How to implement CI/CD in just six weeks
Close

14 October 2021

DevOps

SRE vs. DevOps — what’s the difference?

12 minutes reading

Can you imagine a company with no one to manage the IT infrastructure and operations? Probably not. And this is where Site Reliability Engineering and DevOps come in. Both these cultures and sets of best practices have grown in popularity in the IT world in recent years; and the trend seems far from over. However, are DevOps and Site Reliability Engineering really different or are they just different names for the same thing? This article will help you understand the differences between SRE vs DevOps

What is DevOps

DevOps is an approach to software development.
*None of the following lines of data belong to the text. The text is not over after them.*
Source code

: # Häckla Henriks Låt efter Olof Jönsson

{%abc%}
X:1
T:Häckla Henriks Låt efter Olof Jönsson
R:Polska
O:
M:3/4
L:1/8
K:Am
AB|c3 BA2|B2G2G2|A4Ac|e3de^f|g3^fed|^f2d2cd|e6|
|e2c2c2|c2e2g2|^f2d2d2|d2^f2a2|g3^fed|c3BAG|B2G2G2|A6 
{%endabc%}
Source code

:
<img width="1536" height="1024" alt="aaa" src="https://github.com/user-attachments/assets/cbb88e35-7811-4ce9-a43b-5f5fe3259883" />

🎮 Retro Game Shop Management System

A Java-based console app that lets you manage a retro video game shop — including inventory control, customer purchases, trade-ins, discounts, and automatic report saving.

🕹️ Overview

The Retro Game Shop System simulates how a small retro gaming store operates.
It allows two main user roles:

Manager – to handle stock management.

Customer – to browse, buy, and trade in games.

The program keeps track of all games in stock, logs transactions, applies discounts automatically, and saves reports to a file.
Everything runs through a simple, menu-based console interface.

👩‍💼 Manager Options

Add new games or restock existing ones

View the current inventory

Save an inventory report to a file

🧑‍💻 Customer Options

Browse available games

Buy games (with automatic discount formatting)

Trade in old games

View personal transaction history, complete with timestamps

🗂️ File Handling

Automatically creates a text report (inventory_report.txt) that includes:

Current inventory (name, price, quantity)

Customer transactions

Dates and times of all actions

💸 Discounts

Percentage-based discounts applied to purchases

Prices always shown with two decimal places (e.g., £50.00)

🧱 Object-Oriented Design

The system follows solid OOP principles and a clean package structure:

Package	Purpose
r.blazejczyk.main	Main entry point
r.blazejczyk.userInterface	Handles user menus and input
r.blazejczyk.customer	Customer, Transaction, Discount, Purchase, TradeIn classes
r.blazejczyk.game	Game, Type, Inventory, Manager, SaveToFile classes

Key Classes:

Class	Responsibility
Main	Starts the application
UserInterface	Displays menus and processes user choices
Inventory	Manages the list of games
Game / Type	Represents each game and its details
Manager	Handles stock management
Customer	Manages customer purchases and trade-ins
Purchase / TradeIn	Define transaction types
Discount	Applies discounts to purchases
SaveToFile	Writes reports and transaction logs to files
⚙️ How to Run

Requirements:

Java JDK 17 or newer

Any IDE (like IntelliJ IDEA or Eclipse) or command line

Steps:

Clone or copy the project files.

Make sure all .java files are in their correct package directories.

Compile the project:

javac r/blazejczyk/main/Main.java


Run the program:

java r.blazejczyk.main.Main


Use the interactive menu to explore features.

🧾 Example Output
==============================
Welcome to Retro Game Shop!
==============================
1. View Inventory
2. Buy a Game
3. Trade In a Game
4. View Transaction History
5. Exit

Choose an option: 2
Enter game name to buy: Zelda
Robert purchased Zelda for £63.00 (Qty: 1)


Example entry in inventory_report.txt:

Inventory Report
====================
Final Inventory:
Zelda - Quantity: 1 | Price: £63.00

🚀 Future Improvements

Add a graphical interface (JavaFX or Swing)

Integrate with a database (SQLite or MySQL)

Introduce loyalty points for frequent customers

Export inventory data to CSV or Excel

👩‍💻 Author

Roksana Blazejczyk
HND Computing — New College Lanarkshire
What in particular differentiates the approach from other methodologies is that DevOps follows either lean or agile principles. DevOps focuses on enabling continuous delivery, with a frequent release rate and an automated approach to software and app development. The DevOps approach includes a set of norms and technology practices that enable the fast flow of planned work. By planned work, we mean everything from development, through testing to operations. The DevOps process has the following goals in mind:

So, what is DevOps? DevOps is a fusion of development and operations teams, for the purpose of deploying code as smoothly and quickly as possible. It depends on establishing a cycle of close communication, combined with a high level of automation. According to the DevOps process rules, the team that is responsible for coding is also responsible for maintaining the code once in production. It means that the traditionally separate teams of development and operations collaborate to improve software releases.

What are the benefits of DevOps?

Firstly, DevOps improves the speed of software delivery by making smaller changes and releasing more frequently. Thus, companies can bring products to market faster. Updates and fixes are also easier and faster, and the software‘s stability is improved. What is more, small changes are easier to roll back quickly, if necessary. Another bonus is that the team’s software delivery capability is more secure. 

What DevOps does and how

DevOps is a great way to build a culture of collaboration from the very beginning. The approach focuses on the team that must work together to deploy the code to production and then maintain it. It means that the DevOps team is responsible for both writing the code, fixing the bugs and anything else related to the code. The DevOps process has five key principles:

  • Break down silos – the DevOps team’s role is to bring together knowledge from the development and operations sides. Thus, more insights can be gained, and communication is encouraged. 
  • Accept failure and fail fast – the DevOps process defines methods to mitigate risk. This way, the same mistakes are unlikely to happen twice. The team uses test automation to find the mistakes early in the release cycle.
  • Introduce change gradually – the DevOps team deploys small, incremental changes regularly, instead of deploying large changes to production. This makes it easier to review changes and address bugs.
  • Leverage tools and automation – the team builds the release pipeline using automation tools. This increases speed and accuracy and minimizes the risk of human error at the same time. Unnecessary manual work is reduced.
  • Measure everything – DevOps uses data to measure the outcomes of any activities taken. The four most common metrics for the success of the DevOps process are: lead time for changes, deployment frequency, time to restore service, and change failure rate.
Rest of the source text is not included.